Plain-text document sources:
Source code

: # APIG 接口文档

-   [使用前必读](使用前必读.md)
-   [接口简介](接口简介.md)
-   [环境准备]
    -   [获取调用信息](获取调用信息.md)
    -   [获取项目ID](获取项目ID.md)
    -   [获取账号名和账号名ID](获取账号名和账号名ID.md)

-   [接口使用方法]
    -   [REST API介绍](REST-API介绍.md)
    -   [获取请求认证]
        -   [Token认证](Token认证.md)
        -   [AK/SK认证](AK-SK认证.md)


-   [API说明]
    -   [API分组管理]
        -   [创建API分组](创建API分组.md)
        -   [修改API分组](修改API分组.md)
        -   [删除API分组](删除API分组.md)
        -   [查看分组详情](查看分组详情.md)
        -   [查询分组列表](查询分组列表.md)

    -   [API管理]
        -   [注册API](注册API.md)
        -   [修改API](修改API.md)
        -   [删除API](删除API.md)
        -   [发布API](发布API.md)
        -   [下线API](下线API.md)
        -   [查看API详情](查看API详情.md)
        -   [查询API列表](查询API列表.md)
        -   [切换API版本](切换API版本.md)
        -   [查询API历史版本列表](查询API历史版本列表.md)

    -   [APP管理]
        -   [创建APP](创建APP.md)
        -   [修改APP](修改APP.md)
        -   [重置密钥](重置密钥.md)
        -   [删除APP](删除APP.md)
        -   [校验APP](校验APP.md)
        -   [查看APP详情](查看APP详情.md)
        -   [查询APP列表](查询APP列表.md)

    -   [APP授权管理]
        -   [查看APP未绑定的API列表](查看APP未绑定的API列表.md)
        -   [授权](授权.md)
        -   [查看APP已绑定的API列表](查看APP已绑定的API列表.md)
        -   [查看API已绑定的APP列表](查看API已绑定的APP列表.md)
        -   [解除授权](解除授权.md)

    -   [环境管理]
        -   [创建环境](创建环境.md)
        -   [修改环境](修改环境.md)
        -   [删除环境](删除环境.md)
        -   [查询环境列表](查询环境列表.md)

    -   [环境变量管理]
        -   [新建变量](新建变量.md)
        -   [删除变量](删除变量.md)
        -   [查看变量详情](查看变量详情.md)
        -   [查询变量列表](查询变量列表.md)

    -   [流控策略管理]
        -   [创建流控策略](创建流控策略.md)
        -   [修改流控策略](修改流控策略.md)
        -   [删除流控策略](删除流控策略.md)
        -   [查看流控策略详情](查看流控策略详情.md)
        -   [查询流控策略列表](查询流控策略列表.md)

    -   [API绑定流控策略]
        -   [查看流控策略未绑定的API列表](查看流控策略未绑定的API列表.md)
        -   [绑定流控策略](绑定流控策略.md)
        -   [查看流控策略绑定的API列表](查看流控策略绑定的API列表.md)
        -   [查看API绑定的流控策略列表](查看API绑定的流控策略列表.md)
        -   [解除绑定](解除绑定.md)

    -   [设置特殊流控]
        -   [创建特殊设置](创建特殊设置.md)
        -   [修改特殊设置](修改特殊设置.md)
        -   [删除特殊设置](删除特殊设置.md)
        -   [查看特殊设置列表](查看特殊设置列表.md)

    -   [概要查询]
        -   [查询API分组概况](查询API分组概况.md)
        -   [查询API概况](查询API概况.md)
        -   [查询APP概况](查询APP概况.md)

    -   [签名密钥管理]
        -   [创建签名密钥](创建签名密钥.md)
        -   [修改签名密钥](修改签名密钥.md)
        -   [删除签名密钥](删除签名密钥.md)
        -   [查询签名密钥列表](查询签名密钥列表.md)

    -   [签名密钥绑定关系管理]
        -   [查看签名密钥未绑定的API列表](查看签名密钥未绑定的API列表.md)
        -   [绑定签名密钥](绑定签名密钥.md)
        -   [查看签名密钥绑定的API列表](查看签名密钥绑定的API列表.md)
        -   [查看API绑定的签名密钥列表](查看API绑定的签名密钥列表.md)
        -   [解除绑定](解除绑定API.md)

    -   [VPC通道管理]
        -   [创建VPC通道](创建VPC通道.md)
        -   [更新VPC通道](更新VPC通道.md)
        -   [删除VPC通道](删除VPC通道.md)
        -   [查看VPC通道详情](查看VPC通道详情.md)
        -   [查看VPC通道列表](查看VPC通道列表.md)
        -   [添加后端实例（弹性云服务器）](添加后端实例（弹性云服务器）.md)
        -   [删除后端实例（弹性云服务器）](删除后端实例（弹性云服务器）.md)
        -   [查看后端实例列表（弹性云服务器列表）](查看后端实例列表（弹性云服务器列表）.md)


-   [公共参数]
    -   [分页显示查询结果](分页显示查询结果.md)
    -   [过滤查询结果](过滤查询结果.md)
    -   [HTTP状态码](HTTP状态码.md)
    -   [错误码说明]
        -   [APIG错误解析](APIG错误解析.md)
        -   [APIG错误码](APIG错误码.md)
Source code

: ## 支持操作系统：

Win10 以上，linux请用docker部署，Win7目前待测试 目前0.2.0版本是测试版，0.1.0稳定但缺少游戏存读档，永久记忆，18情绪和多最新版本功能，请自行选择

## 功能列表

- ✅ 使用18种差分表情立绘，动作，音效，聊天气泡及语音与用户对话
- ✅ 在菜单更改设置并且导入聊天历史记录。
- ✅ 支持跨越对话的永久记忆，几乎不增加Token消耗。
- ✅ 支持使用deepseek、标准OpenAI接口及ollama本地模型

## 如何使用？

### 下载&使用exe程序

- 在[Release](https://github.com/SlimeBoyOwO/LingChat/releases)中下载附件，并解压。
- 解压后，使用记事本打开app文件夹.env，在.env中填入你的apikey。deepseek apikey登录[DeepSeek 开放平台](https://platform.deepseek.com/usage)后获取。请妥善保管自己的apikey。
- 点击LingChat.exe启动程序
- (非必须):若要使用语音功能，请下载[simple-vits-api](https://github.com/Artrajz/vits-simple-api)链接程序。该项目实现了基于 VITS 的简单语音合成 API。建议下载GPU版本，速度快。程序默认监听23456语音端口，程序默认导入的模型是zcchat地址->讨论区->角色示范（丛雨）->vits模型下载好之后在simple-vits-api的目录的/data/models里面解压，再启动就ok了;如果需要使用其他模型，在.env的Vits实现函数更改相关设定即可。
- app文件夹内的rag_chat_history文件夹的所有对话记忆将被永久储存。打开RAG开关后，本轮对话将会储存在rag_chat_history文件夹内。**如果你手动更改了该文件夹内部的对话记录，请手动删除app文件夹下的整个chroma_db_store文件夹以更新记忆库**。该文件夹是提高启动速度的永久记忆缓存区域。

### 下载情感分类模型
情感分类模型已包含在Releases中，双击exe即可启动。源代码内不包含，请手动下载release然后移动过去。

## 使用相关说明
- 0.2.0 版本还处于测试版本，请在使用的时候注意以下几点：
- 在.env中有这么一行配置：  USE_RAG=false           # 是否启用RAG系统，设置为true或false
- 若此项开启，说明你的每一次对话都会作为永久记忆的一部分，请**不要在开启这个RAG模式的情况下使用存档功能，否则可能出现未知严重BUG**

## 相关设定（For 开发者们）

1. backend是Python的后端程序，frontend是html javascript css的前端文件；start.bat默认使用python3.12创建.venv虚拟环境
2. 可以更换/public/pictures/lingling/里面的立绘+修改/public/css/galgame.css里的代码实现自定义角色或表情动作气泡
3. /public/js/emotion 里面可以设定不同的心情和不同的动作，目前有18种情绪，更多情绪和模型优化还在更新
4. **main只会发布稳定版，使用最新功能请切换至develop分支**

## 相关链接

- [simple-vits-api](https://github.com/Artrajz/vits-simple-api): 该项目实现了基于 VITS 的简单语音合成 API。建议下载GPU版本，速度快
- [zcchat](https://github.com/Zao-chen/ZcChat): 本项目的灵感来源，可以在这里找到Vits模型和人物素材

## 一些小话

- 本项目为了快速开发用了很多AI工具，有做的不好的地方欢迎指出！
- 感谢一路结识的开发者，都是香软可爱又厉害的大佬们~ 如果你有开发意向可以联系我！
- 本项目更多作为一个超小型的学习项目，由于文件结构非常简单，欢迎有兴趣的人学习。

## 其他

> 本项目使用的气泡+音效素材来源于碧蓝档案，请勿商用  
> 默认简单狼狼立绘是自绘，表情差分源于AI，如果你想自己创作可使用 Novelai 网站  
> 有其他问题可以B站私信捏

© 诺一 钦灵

TASK REQUIREMENTS: From the line holding "- 感谢一路结识的开发者，都是香软可爱又厉害的大佬们~ 如果你有开发意向可以联系我！" to the last line of the records, quote each line exactly and add nothing.

SOLUTION:
- 感谢一路结识的开发者，都是香软可爱又厉害的大佬们~ 如果你有开发意向可以联系我！
- 本项目更多作为一个超小型的学习项目，由于文件结构非常简单，欢迎有兴趣的人学习。

## 其他

> 本项目使用的气泡+音效素材来源于碧蓝档案，请勿商用  
> 默认简单狼狼立绘是自绘，表情差分源于AI，如果你想自己创作可使用 Novelai 网站  
> 有其他问题可以B站私信捏

© 诺一 钦灵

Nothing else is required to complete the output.